「初めてだよね」
ほの暗い裏通りを抜け国道に出るとすぐ角にその居酒屋は、ある。
浩子がほぼ三日に一度は、必ずと行っていいほどお世話になるコンビニに隣接した小さな店だ。
午後8時。沖縄とはいえ2月。夜は肌寒さに肩に力が入る。
今夜の夕食当番は、母 美千代のはずだったが、年明けすぐから調子が良くない。
小さな四人掛けテーブルに座るや、浩子はメニューを拡げながら、美千代に言った。
「そうだね。あなたが大きくなってからは、とにかく交代で夕食作っていたよね。たまにはこういうところもいいね」
「また父さん、遅いのかな」
美代子は、聞こえてはいるようだが、メニューを見ながら豆腐チャンプルーにするか、揚げ豆腐にするか迷っていた。
「すみませ~ん! とりあえずビールと泡盛水割りくださーい」
どこかの本で読んだことがある。
とりあえず、と言っていてはいけない。
何かを頼んだり、欲求する時にはどうしてもそれを飲みたい!頼みたいんだと
枯渇する欲望を露わにする生き方のほうがいい、と。
浩子はどこか優柔不断で、まさにとりあえず濁すことに慣れた日々の中で父 泰三のここ最近の疲れた表情が気になっていた。
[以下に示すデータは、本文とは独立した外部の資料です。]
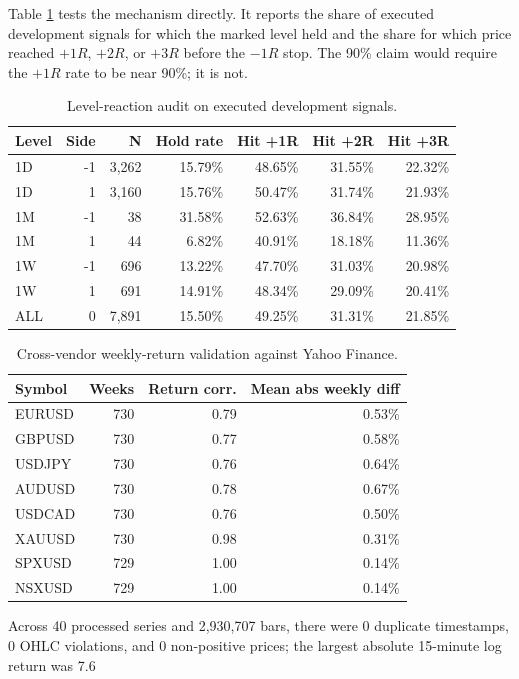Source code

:\documentclass[11pt,a4paper]{article}
\begin{document}
Table \ref{tab:reactions} tests the mechanism directly. It reports the share of executed development signals for which the marked level held and the share for which price reached $+1R$, $+2R$, or $+3R$ before the $-1R$ stop. The 90\% claim would require the $+1R$ rate to be near 90\%; it is not.
\begin{table}[htbp]
\centering
\small
\setlength{\tabcolsep}{4pt}
\caption{Level-reaction audit on executed development signals.}
\label{tab:reactions}
\begin{tabular}{lrrrrrr}
\toprule
Level & Side & N & Hold rate & Hit +1R & Hit +2R & Hit +3R \\
\midrule
1D & -1 & 3,262 & 15.79\% & 48.65\% & 31.55\% & 22.32\% \\
1D & 1 & 3,160 & 15.76\% & 50.47\% & 31.74\% & 21.93\% \\
1M & -1 & 38 & 31.58\% & 52.63\% & 36.84\% & 28.95\% \\
1M & 1 & 44 & 6.82\% & 40.91\% & 18.18\% & 11.36\% \\
1W & -1 & 696 & 13.22\% & 47.70\% & 31.03\% & 20.98\% \\
1W & 1 & 691 & 14.91\% & 48.34\% & 29.09\% & 20.41\% \\
ALL & 0 & 7,891 & 15.50\% & 49.25\% & 31.31\% & 21.85\% \\
\bottomrule
\end{tabular}
\end{table}
\begin{table}[htbp]
\centering
\small
\setlength{\tabcolsep}{4pt}
\caption{Cross-vendor weekly-return validation against Yahoo Finance.}
\label{tab:cross}
\begin{tabular}{lrrr}
\toprule
Symbol & Weeks & Return corr. & Mean abs weekly diff \\
\midrule
EURUSD & 730 & 0.79 & 0.53\% \\
GBPUSD & 730 & 0.77 & 0.58\% \\
USDJPY & 730 & 0.76 & 0.64\% \\
AUDUSD & 730 & 0.78 & 0.67\% \\
USDCAD & 730 & 0.76 & 0.50\% \\
XAUUSD & 730 & 0.98 & 0.31\% \\
SPXUSD & 729 & 1.00 & 0.14\% \\
NSXUSD & 729 & 1.00 & 0.14\% \\
\bottomrule
\end{tabular}
\end{table}
Across 40 processed series and 2,930,707 bars, there were 0 duplicate timestamps, 0 OHLC violations, and 0 non-positive prices; the largest absolute 15-minute log return was 7.6%
\end{document}
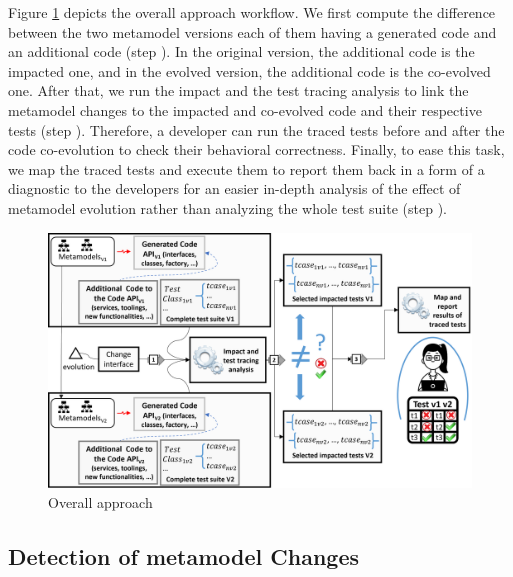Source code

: Figure \ref{fig:appraoch} depicts the overall approach workflow. We first compute the difference between the two metamodel versions each of them having a generated code and an additional code (step {\small{}}). In the original version, the additional code is the impacted one, and in the evolved version, the additional code is the co-evolved one. 
After that, we run the impact and the test tracing analysis to link the metamodel changes to the impacted and co-evolved code and their respective tests (step {\small{}}). Therefore, a developer can run the traced tests before and after the code co-evolution to check their behavioral correctness. Finally, to ease this task, we map the traced tests and execute them to report them back in a form of a diagnostic to the developers for an easier in-depth analysis of the effect of metamodel evolution rather than analyzing the whole test suite (step {\small{}}). 


\begin{figure}[tb]
	\centering
	\includegraphics[width=1\textwidth]{./pics/chapter2pics/OverallApproachV2.png}
	\caption{Overall approach}
	\label{fig:appraoch}
\end{figure}


\subsection{Detection of metamodel Changes}\label{sec:changes}


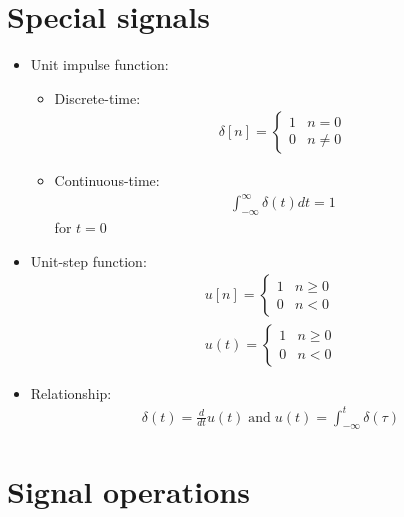 \documentclass[conference]{IEEEtran}
\begin{document}
\section{Special signals}

\begin{itemize}
  \item Unit impulse function:
  \begin{itemize}
    \item Discrete-time:
    \begin{align*}
      \delta[n] = \begin{cases}
        1 & n=0 \\
        0 & n\neq 0
      \end{cases}
    \end{align*}

    \item Continuous-time:
    \begin{align*}
      \int_{-\infty}^\infty \delta(t) dt = 1
    \end{align*}
    for $t=0$
  \end{itemize}

  \item Unit-step function:
  \begin{align*}
    u[n] = \begin{cases}
      1 & n \geq 0 \\
      0 & n < 0
    \end{cases} \\
    u(t) = \begin{cases}
      1 & n \geq 0 \\
      0 & n < 0
    \end{cases} 
  \end{align*}

  \item Relationship:
  \begin{align*}
    \delta(t) = \frac{d}{dt} u(t) \; \text{and} \; u(t) = \int_{-\infty}^t \delta(\tau)
  \end{align*}
\end{itemize}

\pagebreak
\section{Signal operations}
\end{document}
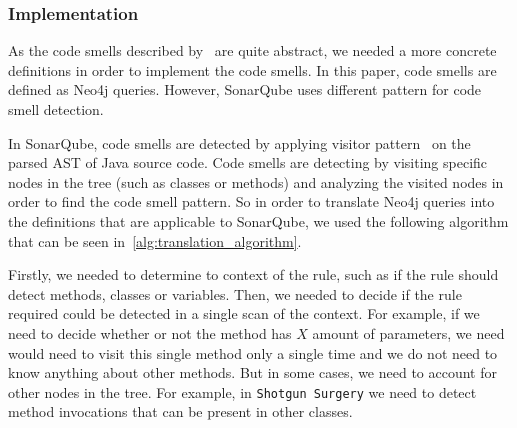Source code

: 
\subsubsection{Implementation}


As the code smells described by~\citeauthor{refactoring-fowler} are quite abstract, we needed
a more concrete definitions in order to implement the code smells.
In this paper, code smells are defined as Neo4j queries.
However, SonarQube uses different pattern for code smell detection.

In SonarQube, code smells are detected by applying visitor pattern~\cite{visitor_pattern} on the parsed
AST of Java source code.
Code smells are detecting by visiting specific nodes in the tree (such as classes or methods) and analyzing
the visited nodes in order to find the code smell pattern.
So in order to translate Neo4j queries into the definitions that are applicable to SonarQube, we used the following
algorithm that can be seen in~\ref{alg:translation_algorithm}.

Firstly, we needed to determine to context of the rule, such as if the rule should detect methods, classes or variables.
Then, we needed to decide if the rule required could be detected in a single scan of the context.
For example, if we need to decide whether or not the method has $X$ amount of parameters, we need would need to visit
this single method only a single time and we do not need to know anything about other methods.
But in some cases, we need to account for other nodes in the tree.
For example, in \verb|Shotgun Surgery| we need to detect method invocations that can be present in other classes.

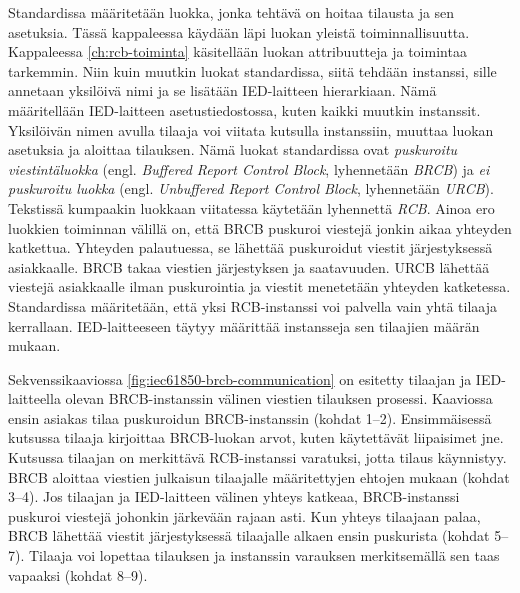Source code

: Standardissa määritetään luokka, jonka tehtävä on hoitaa tilausta ja sen asetuksia. Tässä kappaleessa käydään läpi luokan yleistä toiminnallisuutta. Kappaleessa \ref{ch:rcb-toiminta} käsitellään luokan attribuutteja ja toimintaa tarkemmin. Niin kuin muutkin luokat standardissa, siitä tehdään instanssi, sille annetaan yksilöivä nimi ja se lisätään IED-laitteen hierarkiaan. Nämä määritellään IED-laitteen asetustiedostossa, kuten kaikki muutkin instanssit. Yksilöivän nimen avulla tilaaja voi viitata kutsulla instanssiin, muuttaa luokan asetuksia ja aloittaa tilauksen. Nämä luokat standardissa ovat \emph{puskuroitu viestintäluokka} (engl. \emph{Buffered Report Control Block}, lyhennetään \emph{BRCB}) ja \emph{ei puskuroitu luokka} (engl. \emph{Unbuffered Report Control Block}, lyhennetään \emph{URCB}). Tekstissä kumpaakin luokkaan viitatessa käytetään lyhennettä \emph{RCB}. Ainoa ero luokkien toiminnan välillä on, että BRCB puskuroi viestejä jonkin aikaa yhteyden katkettua. Yhteyden palautuessa, se lähettää puskuroidut viestit järjestyksessä asiakkaalle. BRCB takaa viestien järjestyksen ja saatavuuden. URCB lähettää viestejä asiakkaalle ilman puskurointia ja viestit menetetään yhteyden katketessa. Standardissa määritetään, että yksi RCB-instanssi voi palvella vain yhtä tilaaja kerrallaan. IED-laitteeseen täytyy määrittää instansseja sen tilaajien määrän mukaan. \mbox{\cite[s.~93]{IEC61850-7-2}}

Sekvenssikaaviossa \ref{fig:iec61850-brcb-communication} on esitetty tilaajan ja IED-laitteella olevan BRCB-instanssin välinen viestien tilauksen prosessi. Kaaviossa ensin asiakas tilaa puskuroidun BRCB-ins\-tans\-sin (kohdat 1--2). Ensimmäisessä kutsussa tilaaja kirjoittaa BRCB-luokan arvot, kuten käytettävät liipaisimet jne. Kutsussa tilaajan on merkittävä RCB-ins\-tans\-si varatuksi, jotta tilaus käynnistyy. BRCB aloittaa viestien julkaisun tilaajalle määritettyjen ehtojen mukaan (kohdat 3--4). Jos tilaajan ja IED-laitteen välinen yhteys katkeaa, BRCB-instanssi puskuroi viestejä johonkin järkevään rajaan asti. Kun yhteys tilaajaan palaa, BRCB lähettää viestit järjestyksessä tilaajalle alkaen ensin puskurista (kohdat 5--7). Tilaaja voi lopettaa tilauksen ja instanssin varauksen merkitsemällä sen taas vapaaksi (kohdat 8--9). \mbox{\cite[s.~41--42]{IEC61850-7-1}}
「父さん、今日も仕事で飲んでると思うよ。部下には中々、飲みにケーション?
っていうの? 最近は若い人との付き合いも難しくてよ~って(笑)。あなたが小さい頃、一度転職はしたけど、よく働いてくれたよね~。もうじき後40日くらいで定年よ。寂しくなるんじゃないの」
「お父さん、定年なんだ」
「家にずっと居られてもこっちもどうしていいかわからんけど」
浩子は、わずかな父との記憶を辿りながら。、豆腐チャンプルーを口いっぱいに頬張った。
「この店、こんなにおいしかったっけ?」
また、どこかごまかそうとする自分に気付きながらも、母との外食のひと時に身を任せている。
浩子は、自分の年齢と重ね合わせながら母の表情に見る、皺の成り行きにためらってみる。
同時に父へのそこはかとない感謝を、どう追いかけたらいいのかわからない戸惑いをオリオンビールと共に飲みこんだ。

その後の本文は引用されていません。